Problem statement | For the entries below, return every line from the top through the line with "Explain why this" exactly as it stands, omitting pictures.

(Data for the task)

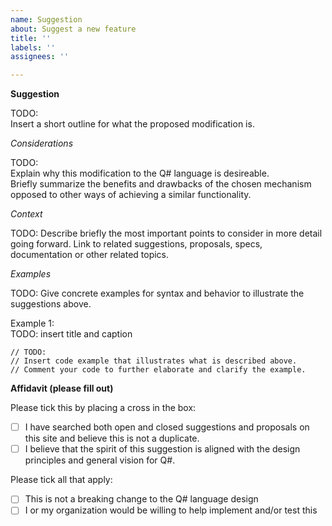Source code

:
 ```yaml
---
name: Suggestion
about: Suggest a new feature
title: ''
labels: ''
assignees: ''

---
```


**Suggestion**

TODO:    
Insert a short outline for what the proposed modification is. 

*Considerations*

TODO:    
Explain why this modification to the Q# language is desireable.    
Briefly summarize the benefits and drawbacks of the chosen mechanism opposed to other ways of achieving a similar functionality. 

*Context*

TODO:
Describe briefly the most important points to consider in more detail going forward. 
Link to related suggestions, proposals, specs, documentation or other related topics. 

*Examples*

TODO: 
Give concrete examples for syntax and behavior to illustrate the suggestions above. 

Example 1:    
TODO: insert title and caption

```qsharp
// TODO: 
// Insert code example that illustrates what is described above.
// Comment your code to further elaborate and clarify the example.
```

**Affidavit (please fill out)**

Please tick this by placing a cross in the box:
* [ ] I have searched both open and closed suggestions and proposals on this site and believe this is not a duplicate.
* [ ] I believe that the spirit of this suggestion is aligned with the design principles and general vision for Q#. 

Please tick all that apply:
* [ ] This is not a breaking change to the Q# language design
* [ ] I or my organization would be willing to help implement and/or test this
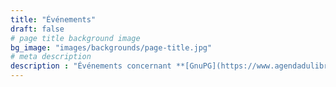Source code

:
 ```yaml
---
title: "Événements"
draft: false
# page title background image
bg_image: "images/backgrounds/page-title.jpg"
# meta description
description : "Événements concernant **[GnuPG](https://www.agendadulibre.org/tags/gnupg)**, **[OpenPGP](https://www.agendadulibre.org/tags/pgp)** ou ses domaines d'application."
---
```

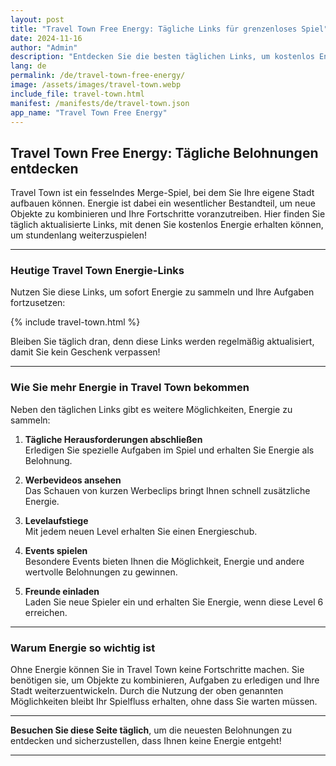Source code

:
 ```yaml
---
layout: post
title: "Travel Town Free Energy: Tägliche Links für grenzenloses Spiel"
date: 2024-11-16
author: "Admin"
description: "Entdecken Sie die besten täglichen Links, um kostenlos Energie in Travel Town zu erhalten und Ihr Spielerlebnis zu maximieren."
lang: de
permalink: /de/travel-town-free-energy/
image: /assets/images/travel-town.webp
include_file: travel-town.html
manifest: /manifests/de/travel-town.json
app_name: "Travel Town Free Energy"
---
```


## Travel Town Free Energy: Tägliche Belohnungen entdecken

Travel Town ist ein fesselndes Merge-Spiel, bei dem Sie Ihre eigene Stadt aufbauen können. Energie ist dabei ein wesentlicher Bestandteil, um neue Objekte zu kombinieren und Ihre Fortschritte voranzutreiben. Hier finden Sie täglich aktualisierte Links, mit denen Sie kostenlos Energie erhalten können, um stundenlang weiterzuspielen!

---

### **Heutige Travel Town Energie-Links**
Nutzen Sie diese Links, um sofort Energie zu sammeln und Ihre Aufgaben fortzusetzen:

{% include travel-town.html %}

Bleiben Sie täglich dran, denn diese Links werden regelmäßig aktualisiert, damit Sie kein Geschenk verpassen!

---

### **Wie Sie mehr Energie in Travel Town bekommen**
Neben den täglichen Links gibt es weitere Möglichkeiten, Energie zu sammeln:

1. **Tägliche Herausforderungen abschließen**  
   Erledigen Sie spezielle Aufgaben im Spiel und erhalten Sie Energie als Belohnung.

2. **Werbevideos ansehen**  
   Das Schauen von kurzen Werbeclips bringt Ihnen schnell zusätzliche Energie.

3. **Levelaufstiege**  
   Mit jedem neuen Level erhalten Sie einen Energieschub.

4. **Events spielen**  
   Besondere Events bieten Ihnen die Möglichkeit, Energie und andere wertvolle Belohnungen zu gewinnen.

5. **Freunde einladen**  
   Laden Sie neue Spieler ein und erhalten Sie Energie, wenn diese Level 6 erreichen.

---

### **Warum Energie so wichtig ist**
Ohne Energie können Sie in Travel Town keine Fortschritte machen. Sie benötigen sie, um Objekte zu kombinieren, Aufgaben zu erledigen und Ihre Stadt weiterzuentwickeln. Durch die Nutzung der oben genannten Möglichkeiten bleibt Ihr Spielfluss erhalten, ohne dass Sie warten müssen.

---

**Besuchen Sie diese Seite täglich**, um die neuesten Belohnungen zu entdecken und sicherzustellen, dass Ihnen keine Energie entgeht!

---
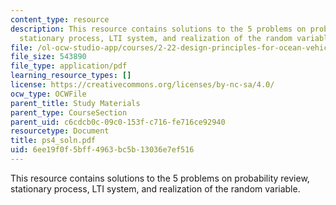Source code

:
 ```yaml
---
content_type: resource
description: This resource contains solutions to the 5 problems on probability review,
  stationary process, LTI system, and realization of the random variable.
file: /ol-ocw-studio-app/courses/2-22-design-principles-for-ocean-vehicles-13-42-spring-2005/6ee19f0f5bff4963bc5b13036e7ef516_ps4_soln.pdf
file_size: 543890
file_type: application/pdf
learning_resource_types: []
license: https://creativecommons.org/licenses/by-nc-sa/4.0/
ocw_type: OCWFile
parent_title: Study Materials
parent_type: CourseSection
parent_uid: c6cdcb0c-09c0-153f-c716-fe716ce92940
resourcetype: Document
title: ps4_soln.pdf
uid: 6ee19f0f-5bff-4963-bc5b-13036e7ef516
---
```

This resource contains solutions to the 5 problems on probability review, stationary process, LTI system, and realization of the random variable.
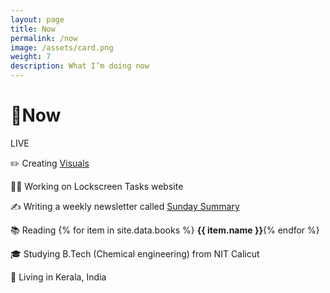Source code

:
 ```yaml
---
layout: page
title: Now
permalink: /now
image: /assets/card.png
weight: 7
description: What I’m doing now
---
```


# 🌱Now

<div class="about-pills">
<span class="about-pill">
<span class="live-icon"></span> LIVE
</span>
</div>

✏️ Creating [Visuals](/visuals)

👨‍💻 Working on Lockscreen Tasks website

✍️ Writing a weekly newsletter called [Sunday Summary](https://newsletter.vyshnav.xyz/)

📚 Reading {% for item in site.data.books %} <b>{{ item.name }}</b>{% endfor %}

🎓 Studying B.Tech (Chemical engineering) from NIT Calicut

📍 Living in Kerala, India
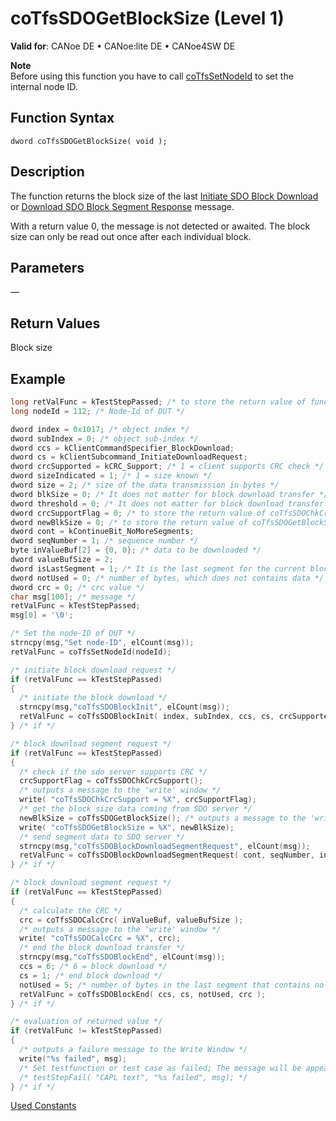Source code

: # coTfsSDOGetBlockSize (Level 1)

**Valid for**: CANoe DE • CANoe:lite DE • CANoe4SW DE

**Note**  
Before using this function you have to call [coTfsSetNodeId](CAPLfunctionCoTfsSetNodeId.md) to set the internal node ID.

## Function Syntax

```
dword coTfsSDOGetBlockSize( void );
```

## Description

The function returns the block size of the last [Initiate SDO Block Download](CAPLfunctionCoTfsSdoBlockInit.md) or [Download SDO Block Segment Response](CAPLfunctionCoTfsSdoBlockDownloadSegmentRequest.md) message.

With a return value 0, the message is not detected or awaited. The block size can only be read out once after each individual block.

## Parameters

—

## Return Values

Block size

## Example

```c
long retValFunc = kTestStepPassed; /* to store the return value of function */
long nodeId = 112; /* Node-Id of DUT */

dword index = 0x1017; /* object index */
dword subIndex = 0; /* object sub-index */
dword ccs = kClientCommandSpecifier_BlockDownload;
dword cs = kClientSubcommand_InitiateDownloadRequest;
dword crcSupported = kCRC_Support; /* 1 = client supports CRC check */
dword sizeIndicated = 1; /* 1 = size known */
dword size = 2; /* size of the data transmission in bytes */
dword blkSize = 0; /* It does not matter for block download transfer */
dword threshold = 0; /* It does not matter for block download transfer */
dword crcSupportFlag = 0; /* to store the return value of coTfsSDOChkCrcSupport */
dword newBlkSize = 0; /* to store the return value of coTfsSDOGetBlockSize */
dword cont = kContinueBit_NoMoreSegments;
dword seqNumber = 1; /* sequence number */
byte inValueBuf[2] = {0, 0}; /* data to be downloaded */
dword valueBufSize = 2;
dword isLastSegment = 1; /* It is the last segment for the current block transfer, 0 = do not wait for block confirmation, 1 = wait for block confirmation */
dword notUsed = 0; /* number of bytes, which does not contains data */
dword crc = 0; /* crc value */
char msg[100]; /* message */
retValFunc = kTestStepPassed;
msg[0] = '\0';

/* Set the node-ID of DUT */
strncpy(msg,"Set node-ID", elCount(msg));
retValFunc = coTfsSetNodeId(nodeId);

/* initiate block download request */
if (retValFunc == kTestStepPassed)
{
  /* initiate the block download */
  strncpy(msg,"coTfsSDOBlockInit", elCount(msg));
  retValFunc = coTfsSDOBlockInit( index, subIndex, ccs, cs, crcSupported, sizeIndicated, blkSize, size, threshold );
} /* if */

/* block download segment request */
if (retValFunc == kTestStepPassed)
{
  /* check if the sdo server supports CRC */
  crcSupportFlag = coTfsSDOChkCrcSupport();
  /* outputs a message to the 'write' window */
  write( "coTfsSDOChkCrcSupport = %X", crcSupportFlag);
  /* get the block size data coming from SDO server */
  newBlkSize = coTfsSDOGetBlockSize(); /* outputs a message to the 'write' window */
  write( "coTfsSDOGetBlockSize = %X", newBlkSize);
  /* send segment data to SDO server */
  strncpy(msg,"coTfsSDOBlockDownloadSegmentRequest", elCount(msg));
  retValFunc = coTfsSDOBlockDownloadSegmentRequest( cont, seqNumber, inValueBuf, valueBufSize, isLastSegment );
} /* if */

/* block download segment request */
if (retValFunc == kTestStepPassed)
{
  /* calculate the CRC */
  crc = coTfsSDOCalcCrc( inValueBuf, valueBufSize );
  /* outputs a message to the 'write' window */
  write( "coTfsSDOCalcCrc = %X", crc);
  /* end the block download transfer */
  strncpy(msg,"coTfsSDOBlockEnd", elCount(msg));
  ccs = 6; /* 6 = block download */
  cs = 1; /* end block download */
  notUsed = 5; /* number of bytes in the last segment that contains no data */
  retValFunc = coTfsSDOBlockEnd( ccs, cs, notUsed, crc );
} /* if */

/* evaluation of returned value */
if (retValFunc != kTestStepPassed)
{
  /* outputs a failure message to the Write Window */
  write("%s failed", msg);
  /* Set testfunction or test case as failed; The message will be appeared in report if it is enabled */
  /* testStepFail( "CAPL text", "%s failed", msg); */
} /* if */
```

[Used Constants](../CAPLfunctionsCANopenNLTFSExampleConstants.md)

(End Data for the task)

Written response |
Source code

:
 ```yaml
---
name: Suggestion
about: Suggest a new feature
title: ''
labels: ''
assignees: ''

---
```


**Suggestion**

TODO:    
Insert a short outline for what the proposed modification is. 

*Considerations*

TODO:    
Explain why this modification to the Q# language is desireable.    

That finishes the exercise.